DCM is very common in dogs, representing the most common reason for congestive heart failure (CHF). This heart disease also can cause heart valve leakage causing heart murmurs or abnormal electrical activity of the heart-producing arrhythmias (irregular or abnormal heartbeats). Large and giant breed dogs, especially males, are predisposed. Doberman pinschers, Irish wolfhounds, Scottish Deerhound, boxer, Afghan hound, Old English Sheepdog, Great Danes, Dalmatians, Newfoundlands, and Saint Bernards are common breeds. English and American cocker spaniel breeds and Portuguese water dogs also develop DCM.
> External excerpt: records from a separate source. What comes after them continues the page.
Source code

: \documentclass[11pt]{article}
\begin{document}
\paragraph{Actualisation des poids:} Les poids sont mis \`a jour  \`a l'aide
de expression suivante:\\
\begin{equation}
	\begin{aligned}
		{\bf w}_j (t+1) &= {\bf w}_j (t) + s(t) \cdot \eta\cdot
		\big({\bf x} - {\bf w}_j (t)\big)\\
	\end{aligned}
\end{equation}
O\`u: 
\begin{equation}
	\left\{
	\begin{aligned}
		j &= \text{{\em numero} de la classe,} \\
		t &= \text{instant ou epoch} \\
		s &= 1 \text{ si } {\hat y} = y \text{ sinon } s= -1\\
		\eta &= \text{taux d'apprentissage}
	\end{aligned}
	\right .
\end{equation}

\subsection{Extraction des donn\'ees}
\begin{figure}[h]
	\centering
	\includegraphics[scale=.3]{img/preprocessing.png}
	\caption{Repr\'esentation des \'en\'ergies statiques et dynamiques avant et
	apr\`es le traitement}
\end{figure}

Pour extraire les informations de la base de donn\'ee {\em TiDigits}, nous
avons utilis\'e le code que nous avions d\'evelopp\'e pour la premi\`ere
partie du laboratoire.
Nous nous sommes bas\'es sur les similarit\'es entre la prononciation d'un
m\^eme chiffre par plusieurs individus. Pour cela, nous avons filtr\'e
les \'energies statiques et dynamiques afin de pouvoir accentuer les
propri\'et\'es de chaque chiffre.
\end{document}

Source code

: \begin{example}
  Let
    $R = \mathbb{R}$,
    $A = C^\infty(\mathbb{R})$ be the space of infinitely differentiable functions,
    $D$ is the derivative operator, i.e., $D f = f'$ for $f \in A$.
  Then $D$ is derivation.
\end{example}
The clinical condition of canine DCM can range from overtly healthy (occult disease) to severe heart failure. Some dogs experience primary electrical disturbances (arrhythmia) such as atrial fibrillation or ventricular tachycardia.

The disease is thought to be genetic in Doberman pinschers, Irish wolfhounds, Newfoundlands, boxers, and Portuguese water dogs. The disease is sometimes seen in Dalmatians fed a low protein diet and in cocker spaniels and gold retrievers with taurine deficiency.

The average age of onset is 4 to 10 years, although Portuguese water dogs can acquire the disease when very young.

DCM is very serious and the mortality rate, even of treated cases, is very high.

What to Watch For

  • Shortness of breath
  • Coughing
  • Exercise intolerance
  • Collapse
  • Abdominal distension
  • Lethargy
  • Loss of appetite

    The advent of these problems should alert you that a serious emergency is at hand.